* **WORK ITEM**: Check every line below for the string "Student". Copy the ones that have it.

Saved data entries:
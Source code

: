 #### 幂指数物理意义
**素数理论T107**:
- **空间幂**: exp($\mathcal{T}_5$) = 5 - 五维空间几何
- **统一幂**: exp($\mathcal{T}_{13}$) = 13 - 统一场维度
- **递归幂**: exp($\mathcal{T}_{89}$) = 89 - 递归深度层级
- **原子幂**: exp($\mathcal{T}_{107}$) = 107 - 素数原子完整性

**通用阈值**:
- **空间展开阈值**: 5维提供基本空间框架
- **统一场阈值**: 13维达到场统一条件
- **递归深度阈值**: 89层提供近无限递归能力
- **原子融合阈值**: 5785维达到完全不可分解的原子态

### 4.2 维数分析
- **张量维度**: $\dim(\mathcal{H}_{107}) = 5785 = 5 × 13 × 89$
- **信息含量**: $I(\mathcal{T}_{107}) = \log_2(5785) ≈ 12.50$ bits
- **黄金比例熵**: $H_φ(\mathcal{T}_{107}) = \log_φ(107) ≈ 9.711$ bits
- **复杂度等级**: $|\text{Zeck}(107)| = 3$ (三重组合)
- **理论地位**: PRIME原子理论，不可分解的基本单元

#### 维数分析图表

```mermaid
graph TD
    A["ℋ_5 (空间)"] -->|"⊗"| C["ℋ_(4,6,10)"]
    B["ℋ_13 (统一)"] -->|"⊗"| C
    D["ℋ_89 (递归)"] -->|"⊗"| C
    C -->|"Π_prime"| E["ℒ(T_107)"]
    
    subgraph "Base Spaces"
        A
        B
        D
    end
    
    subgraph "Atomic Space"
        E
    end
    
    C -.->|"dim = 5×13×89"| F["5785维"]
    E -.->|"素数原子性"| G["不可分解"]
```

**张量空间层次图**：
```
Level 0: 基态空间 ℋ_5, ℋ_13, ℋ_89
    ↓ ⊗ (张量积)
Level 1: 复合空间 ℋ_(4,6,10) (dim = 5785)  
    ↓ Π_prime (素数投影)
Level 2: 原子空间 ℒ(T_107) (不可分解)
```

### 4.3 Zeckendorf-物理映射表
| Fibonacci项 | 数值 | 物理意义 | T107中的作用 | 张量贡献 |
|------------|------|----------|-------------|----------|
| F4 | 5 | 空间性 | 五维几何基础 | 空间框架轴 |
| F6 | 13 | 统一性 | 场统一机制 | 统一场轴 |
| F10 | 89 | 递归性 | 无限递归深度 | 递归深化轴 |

---

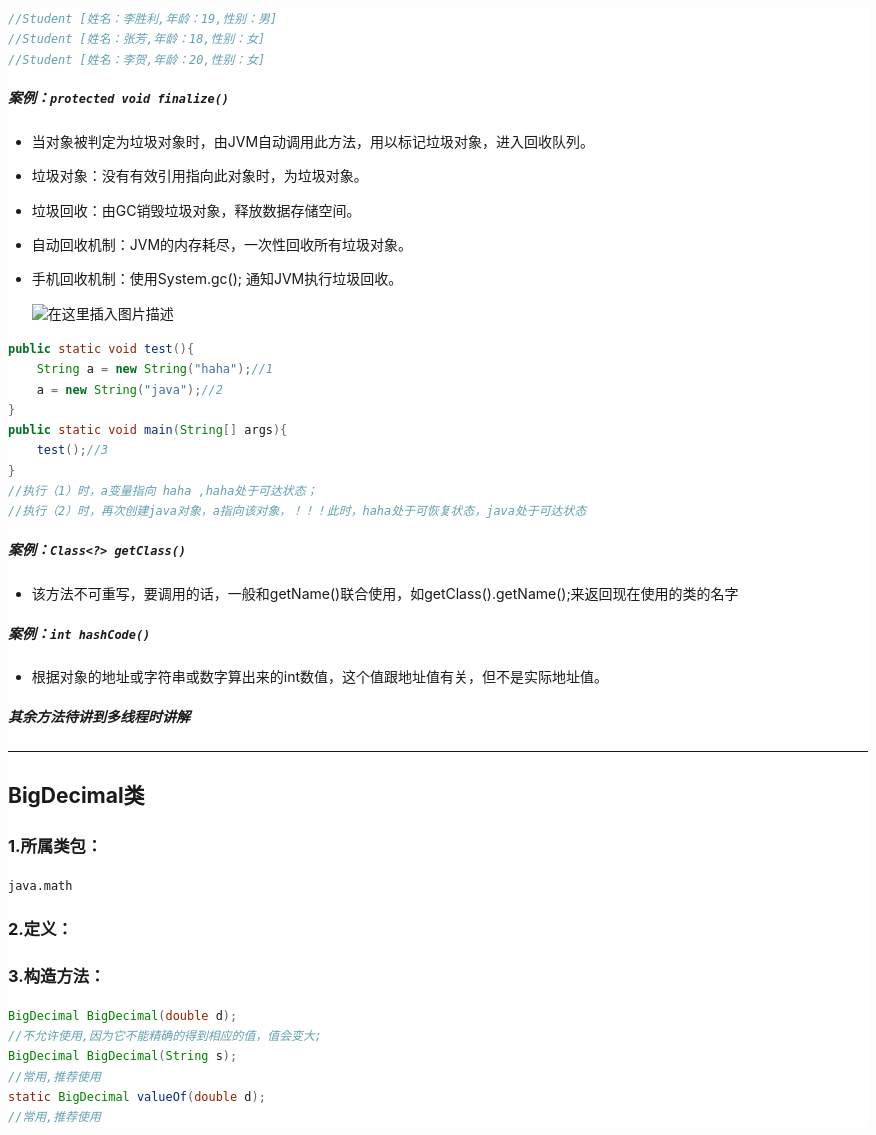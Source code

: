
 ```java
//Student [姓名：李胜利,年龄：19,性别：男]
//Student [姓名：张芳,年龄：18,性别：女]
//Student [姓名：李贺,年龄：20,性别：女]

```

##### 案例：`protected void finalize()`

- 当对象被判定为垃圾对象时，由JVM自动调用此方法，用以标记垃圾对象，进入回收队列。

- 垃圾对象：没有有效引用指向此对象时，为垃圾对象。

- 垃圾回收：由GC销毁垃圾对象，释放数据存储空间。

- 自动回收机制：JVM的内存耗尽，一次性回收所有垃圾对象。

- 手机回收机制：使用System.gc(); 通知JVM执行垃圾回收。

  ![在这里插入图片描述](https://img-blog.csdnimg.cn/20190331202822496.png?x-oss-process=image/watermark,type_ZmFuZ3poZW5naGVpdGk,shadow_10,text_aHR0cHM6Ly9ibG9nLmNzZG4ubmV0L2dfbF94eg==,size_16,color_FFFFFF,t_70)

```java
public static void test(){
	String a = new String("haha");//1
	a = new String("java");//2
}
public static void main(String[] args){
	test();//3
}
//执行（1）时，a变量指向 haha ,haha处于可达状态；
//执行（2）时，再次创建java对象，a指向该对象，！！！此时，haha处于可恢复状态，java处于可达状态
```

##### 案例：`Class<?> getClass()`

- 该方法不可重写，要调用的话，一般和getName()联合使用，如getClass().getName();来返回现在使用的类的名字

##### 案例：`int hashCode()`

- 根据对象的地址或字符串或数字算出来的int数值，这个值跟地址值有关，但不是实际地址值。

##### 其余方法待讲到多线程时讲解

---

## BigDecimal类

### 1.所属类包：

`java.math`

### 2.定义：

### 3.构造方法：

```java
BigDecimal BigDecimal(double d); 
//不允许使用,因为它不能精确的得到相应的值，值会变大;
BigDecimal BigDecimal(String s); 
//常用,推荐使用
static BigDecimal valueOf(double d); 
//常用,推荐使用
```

* **SOLUTION TO THIS TASK**:
//Student [姓名：李胜利,年龄：19,性别：男]
//Student [姓名：张芳,年龄：18,性别：女]
//Student [姓名：李贺,年龄：20,性别：女]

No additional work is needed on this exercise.